Data for review
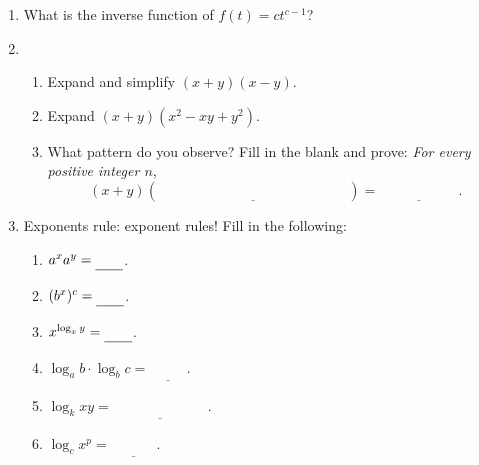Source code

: \documentclass{ks}
\begin{document}
\begin{enumerate}
  \item What is the inverse function of \(f(t) = c t^{c-1}\)?

  \item
    \begin{enumerate}
      \item Expand and simplify \((x+y)(x-y)\).
      \item Expand \((x+y)(x^2-xy+y^2)\).
      \item What pattern do you observe?  Fill in the blank and prove: \emph{For
        every positive integer \(n\)},
        \[
          (x+y)
          (\underline{\phantom{x^n - x^{n-1} y + x^{n-2} y^2 - \dotsb \pm y^n}})
          = \underline{\phantom{x^{n+1} - y^{n+1}}}.
        \]

    \end{enumerate}

  \item Exponents rule: exponent rules!  Fill in the following:
    \begin{multicols}{3}
      \begin{enumerate}
        \item \(a^x a^y = \underline{\mathstrut\qquad}\).
        \item \((b^x)^c = \underline{\mathstrut\qquad}\).
        \item \(x^{\log_x y} = \underline{\mathstrut\qquad}\).
        \item \(\log_a b \cdot \log_b c = \underline{\phantom{\log_a c}}\).
        \item \(\log_k xy = \underline{\phantom{\log_k x + \log_k y}}\).
        \item \(\log_c x^p = \underline{\phantom{p \log_c x}}\).
      \end{enumerate}
    \end{multicols}

\end{enumerate}
\end{document}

What is being asked
Which lines of the records above contain the word "underline"? Report each one.

Problem solution
          (\underline{\phantom{x^n - x^{n-1} y + x^{n-2} y^2 - \dotsb \pm y^n}})
          = \underline{\phantom{x^{n+1} - y^{n+1}}}.
        \item \(a^x a^y = \underline{\mathstrut\qquad}\).
        \item \((b^x)^c = \underline{\mathstrut\qquad}\).
        \item \(x^{\log_x y} = \underline{\mathstrut\qquad}\).
        \item \(\log_a b \cdot \log_b c = \underline{\phantom{\log_a c}}\).
        \item \(\log_k xy = \underline{\phantom{\log_k x + \log_k y}}\).
        \item \(\log_c x^p = \underline{\phantom{p \log_c x}}\).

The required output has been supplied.